The Bezirk Dornbirn is an administrative district (Bezirk) in Vorarlberg, Austria. A rather young district, it was separated from the Feldkirch district in 1969.

The area of the district is 172.7 km^{2}, the population 82,721 (January 1, 2012), which makes a population density of 479 persons per km^{2}. The administrative center of the district is Dornbirn.

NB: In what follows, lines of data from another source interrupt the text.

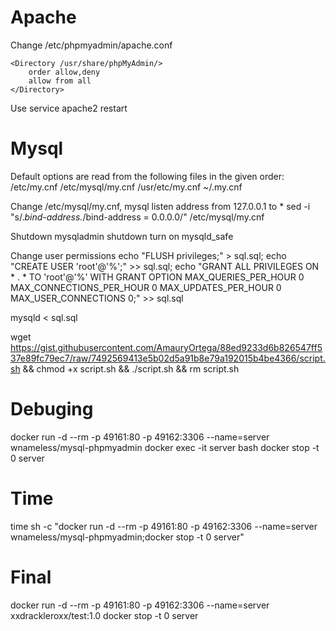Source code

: # Apache
Change /etc/phpmyadmin/apache.conf

	<Directory /usr/share/phpMyAdmin/>
    	order allow,deny
    	allow from all
	</Directory>

Use service apache2 restart

# Mysql
Default options are read from the following files in the given order:
/etc/my.cnf /etc/mysql/my.cnf /usr/etc/my.cnf ~/.my.cnf 

Change /etc/mysql/my.cnf, mysql listen address from 127.0.0.1 to *
	sed -i "s/.*bind-address.*/bind-address = 0.0.0.0/" /etc/mysql/my.cnf

Shutdown
	mysqladmin shutdown
turn on
	mysqld_safe

Change user permissions
	echo "FLUSH privileges;" > sql.sql; echo "CREATE USER 'root'@'%';" >> sql.sql; echo "GRANT ALL PRIVILEGES ON * . * TO  'root'@'%' WITH GRANT OPTION MAX_QUERIES_PER_HOUR 0 MAX_CONNECTIONS_PER_HOUR 0 MAX_UPDATES_PER_HOUR 0 MAX_USER_CONNECTIONS 0;" >> sql.sql

mysqld < sql.sql

wget https://gist.githubusercontent.com/AmauryOrtega/88ed9233d6b826547ff537e89fc79ec7/raw/7492569413e5b02d5a91b8e79a192015b4be4366/script.sh && chmod +x script.sh && ./script.sh && rm script.sh

# Debuging
docker run -d --rm -p 49161:80 -p 49162:3306 --name=server wnameless/mysql-phpmyadmin
docker exec -it server bash
docker stop -t 0 server

# Time
time sh -c "docker run -d --rm -p 49161:80 -p 49162:3306 --name=server wnameless/mysql-phpmyadmin;docker stop -t 0 server"

# Final
docker run -d --rm -p 49161:80 -p 49162:3306 --name=server xxdrackleroxx/test:1.0
docker stop -t 0 server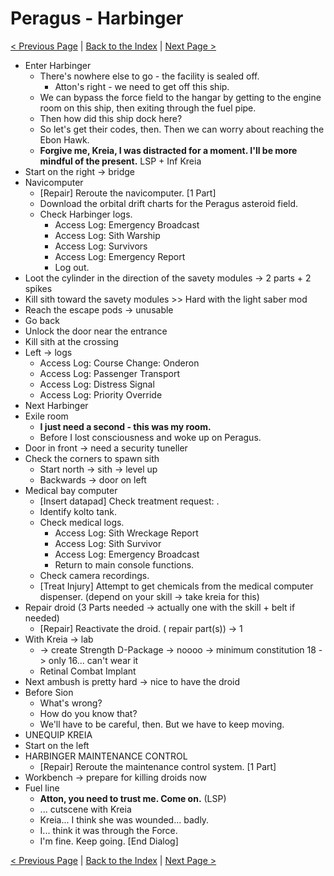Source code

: # Peragus - Harbinger

[< Previous Page](../06_Peragus.md) |
[Back to the Index](../index.md) |
[Next Page >](./08_Peragus.md)


- Enter Harbinger
    - There's nowhere else to go - the facility is sealed off.
        - Atton's right - we need to get off this ship.
    - We can bypass the force field to the hangar by getting to the engine room on this ship, then exiting through the fuel pipe.
    - Then how did this ship dock here?
    - So let's get their codes, then. Then we can worry about reaching the Ebon Hawk.
    - **Forgive me, Kreia, I was distracted for a moment. I'll be more mindful of the present.** LSP + Inf Kreia
- Start on the right -> bridge
- Navicomputer
  - [Repair] Reroute the navicomputer. [1 Part]
  - Download the orbital drift charts for the Peragus asteroid field.
  - Check Harbinger logs.
    - Access Log: Emergency Broadcast
    - Access Log: Sith Warship
    - Access Log: Survivors
    - Access Log: Emergency Report
    - Log out.
- Loot the cylinder in the direction of the savety modules -> 2 parts + 2 spikes
- Kill sith toward the savety modules >> Hard with the light saber mod
- Reach the escape pods -> unusable
- Go back
- Unlock the door near the entrance
- Kill sith at the crossing
- Left -> logs
  - Access Log: Course Change: Onderon
  - Access Log: Passenger Transport
  - Access Log: Distress Signal
  - Access Log: Priority Override
- Next Harbinger
- Exile room
    - **I just need a second - this was my room.**
    - Before I lost consciousness and woke up on Peragus.
- Door in front -> need a security tuneller
- Check the corners to spawn sith
  - Start north -> sith -> level up
  - Backwards -> door on left
- Medical bay computer
  - [Insert datapad] Check treatment request: <FullName>.
  - Identify kolto tank.
  - Check medical logs.
    - Access Log: Sith Wreckage Report
    - Access Log: Sith Survivor
    - Access Log: Emergency Broadcast
    - Return to main console functions.
  - Check camera recordings.
  - [Treat Injury] Attempt to get chemicals from the medical computer dispenser. (depend on your skill -> take kreia for this)
- Repair droid (3 Parts needed -> actually one with the skill + belt if needed)
  - [Repair] Reactivate the droid. (<CUSTOM42> repair part(s)) -> 1
- With Kreia -> lab 
  - -> create Strength D-Package -> noooo -> minimum constitution 18 -> only 16... can't wear it
  - Retinal Combat Implant
- Next ambush is pretty hard -> nice to have the droid
- Before Sion
    - What's wrong?
    - How do you know that?
    - We'll have to be careful, then. But we have to keep moving.
- UNEQUIP KREIA
- Start on the left
- HARBINGER MAINTENANCE CONTROL
  - [Repair] Reroute the maintenance control system. [1 Part]
- Workbench -> prepare for killing droids now
- Fuel line
    - **Atton, you need to trust me. Come on.** (LSP)
    - ... cutscene with Kreia
    - Kreia... I think she was wounded... badly.
    - I... think it was through the Force.
    - I'm fine. Keep going. [End Dialog]


[< Previous Page](../06_Peragus.md) |
[Back to the Index](../index.md) |
[Next Page >](./08_Peragus.md)
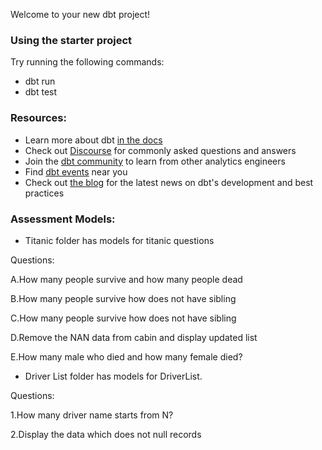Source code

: Welcome to your new dbt project!

### Using the starter project

Try running the following commands:
- dbt run
- dbt test


### Resources:
- Learn more about dbt [in the docs](https://docs.getdbt.com/docs/introduction)
- Check out [Discourse](https://discourse.getdbt.com/) for commonly asked questions and answers
- Join the [dbt community](http://community.getbdt.com/) to learn from other analytics engineers
- Find [dbt events](https://events.getdbt.com) near you
- Check out [the blog](https://blog.getdbt.com/) for the latest news on dbt's development and best practices



### Assessment Models:
 - Titanic folder has models for titanic questions

  Questions:

A.How many people survive and how many people dead

B.How many people survive how does not have sibling

C.How many people survive how does not have sibling

D.Remove the NAN data from cabin and display updated list

E.How many male who died and how many female died?


 - Driver List folder has models for DriverList.
 
 Questions:

1.How many driver name starts from N?

2.Display the data which does not null records
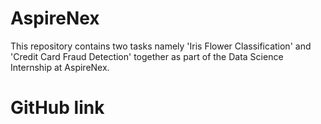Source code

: # AspireNex
This repository contains two tasks namely 'Iris Flower Classification' and 'Credit Card Fraud Detection' together as part of the Data Science Internship at AspireNex.

# GitHub link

== Administrative divisions ==
The district consists of three municipalities, two of which (Dornbirn and Hohenems) are towns, the third (Lustenau) being the largest market town in Austria. Hohenems is the youngest town in Vorarlberg to have received town privileges (in 1983).

=== Towns ===
1. Dornbirn (46.080)
2. Hohenems (15.350)

=== Market town ===
1. Lustenau (21.291)

(population numbers January 1, 2012)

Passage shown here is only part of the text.